EXERCISE INSTRUCTIONS
Return every entry exactly as written.

STUDY MATERIAL
+===+

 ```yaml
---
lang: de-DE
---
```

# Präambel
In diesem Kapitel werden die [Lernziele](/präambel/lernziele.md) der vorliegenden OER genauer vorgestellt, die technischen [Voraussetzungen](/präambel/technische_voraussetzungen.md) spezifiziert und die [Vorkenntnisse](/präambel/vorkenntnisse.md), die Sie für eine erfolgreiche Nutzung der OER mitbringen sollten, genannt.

+===+

ANSWER BOX
 ```yaml
---
lang: de-DE
---
```

# Präambel
In diesem Kapitel werden die [Lernziele](/präambel/lernziele.md) der vorliegenden OER genauer vorgestellt, die technischen [Voraussetzungen](/präambel/technische_voraussetzungen.md) spezifiziert und die [Vorkenntnisse](/präambel/vorkenntnisse.md), die Sie für eine erfolgreiche Nutzung der OER mitbringen sollten, genannt.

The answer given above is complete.